*** Opening of INFORMATION ***

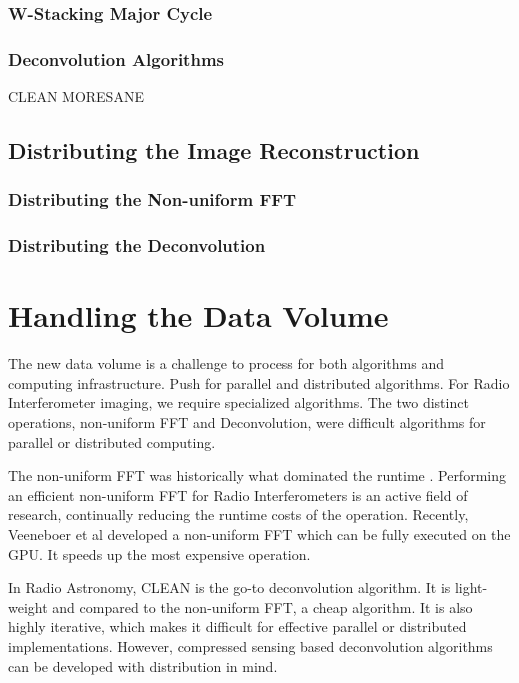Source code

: \subsubsection{W-Stacking Major Cycle}

\subsubsection{Deconvolution Algorithms}
CLEAN
MORESANE



\subsection{Distributing the Image Reconstruction}
\subsubsection{Distributing the Non-uniform FFT}


\subsubsection{Distributing the Deconvolution}



\section{Handling the Data Volume}\label{volume}
The new data volume is a challenge to process for both algorithms and computing infrastructure. Push for parallel and distributed algorithms. For Radio Interferometer imaging, we require specialized algorithms. The two distinct operations, non-uniform FFT and Deconvolution, were difficult algorithms for parallel or distributed computing.

The non-uniform FFT was historically what dominated the runtime \cite{}. Performing an efficient non-uniform FFT for Radio Interferometers is an active field of research\cite{offringa2014wsclean, pratley2018fast}, continually reducing the runtime costs of the operation. Recently, Veeneboer et al\cite{veenboer2017image} developed a non-uniform FFT which can be fully executed on the GPU. It speeds up the most expensive operation.

In Radio Astronomy, CLEAN is the go-to deconvolution algorithm. It is light-weight and compared to the non-uniform FFT, a cheap algorithm. It is also highly iterative, which makes it difficult for effective parallel or distributed implementations. However, compressed sensing based deconvolution algorithms can be developed with distribution in mind.

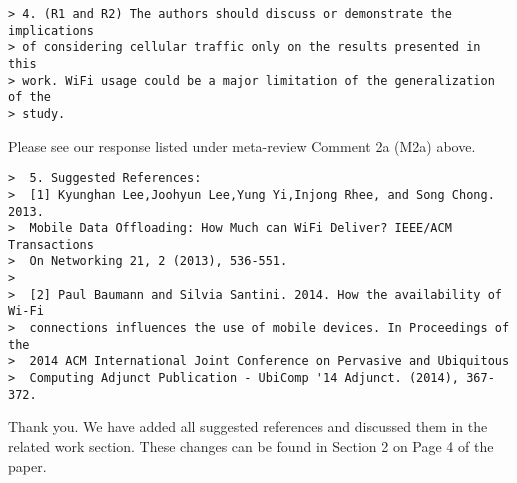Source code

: \begin{verbatim}
> 4. (R1 and R2) The authors should discuss or demonstrate the implications
> of considering cellular traffic only on the results presented in this
> work. WiFi usage could be a major limitation of the generalization of the
> study.
\end{verbatim}

Please see our response 
listed under meta-review Comment 2a (M2a) above. 

\begin{verbatim}
>  5. Suggested References:
>  [1] Kyunghan Lee,Joohyun Lee,Yung Yi,Injong Rhee, and Song Chong. 2013.
>  Mobile Data Offloading: How Much can WiFi Deliver? IEEE/ACM Transactions
>  On Networking 21, 2 (2013), 536-551.
>
>  [2] Paul Baumann and Silvia Santini. 2014. How the availability of Wi-Fi
>  connections influences the use of mobile devices. In Proceedings of the
>  2014 ACM International Joint Conference on Pervasive and Ubiquitous
>  Computing Adjunct Publication - UbiComp '14 Adjunct. (2014), 367-372.
\end{verbatim}

Thank you. 
We have added all suggested references and discussed them in the related work section. 
These changes can be found in Section 2 on Page 4 of the paper.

*** Close of INFORMATION ***

*PROBLEM TO WORK ON*
Each record should be written out exactly, and each image should be omitted.

*OUTPUT*
Source code

: \subsubsection{W-Stacking Major Cycle}

\subsubsection{Deconvolution Algorithms}
CLEAN
MORESANE



\subsection{Distributing the Image Reconstruction}
\subsubsection{Distributing the Non-uniform FFT}


\subsubsection{Distributing the Deconvolution}



\section{Handling the Data Volume}\label{volume}
The new data volume is a challenge to process for both algorithms and computing infrastructure. Push for parallel and distributed algorithms. For Radio Interferometer imaging, we require specialized algorithms. The two distinct operations, non-uniform FFT and Deconvolution, were difficult algorithms for parallel or distributed computing.

The non-uniform FFT was historically what dominated the runtime \cite{}. Performing an efficient non-uniform FFT for Radio Interferometers is an active field of research\cite{offringa2014wsclean, pratley2018fast}, continually reducing the runtime costs of the operation. Recently, Veeneboer et al\cite{veenboer2017image} developed a non-uniform FFT which can be fully executed on the GPU. It speeds up the most expensive operation.

In Radio Astronomy, CLEAN is the go-to deconvolution algorithm. It is light-weight and compared to the non-uniform FFT, a cheap algorithm. It is also highly iterative, which makes it difficult for effective parallel or distributed implementations. However, compressed sensing based deconvolution algorithms can be developed with distribution in mind.

Source code

: \begin{verbatim}
> 4. (R1 and R2) The authors should discuss or demonstrate the implications
> of considering cellular traffic only on the results presented in this
> work. WiFi usage could be a major limitation of the generalization of the
> study.
\end{verbatim}

Please see our response 
listed under meta-review Comment 2a (M2a) above. 

\begin{verbatim}
>  5. Suggested References:
>  [1] Kyunghan Lee,Joohyun Lee,Yung Yi,Injong Rhee, and Song Chong. 2013.
>  Mobile Data Offloading: How Much can WiFi Deliver? IEEE/ACM Transactions
>  On Networking 21, 2 (2013), 536-551.
>
>  [2] Paul Baumann and Silvia Santini. 2014. How the availability of Wi-Fi
>  connections influences the use of mobile devices. In Proceedings of the
>  2014 ACM International Joint Conference on Pervasive and Ubiquitous
>  Computing Adjunct Publication - UbiComp '14 Adjunct. (2014), 367-372.
\end{verbatim}

Thank you. 
We have added all suggested references and discussed them in the related work section. 
These changes can be found in Section 2 on Page 4 of the paper.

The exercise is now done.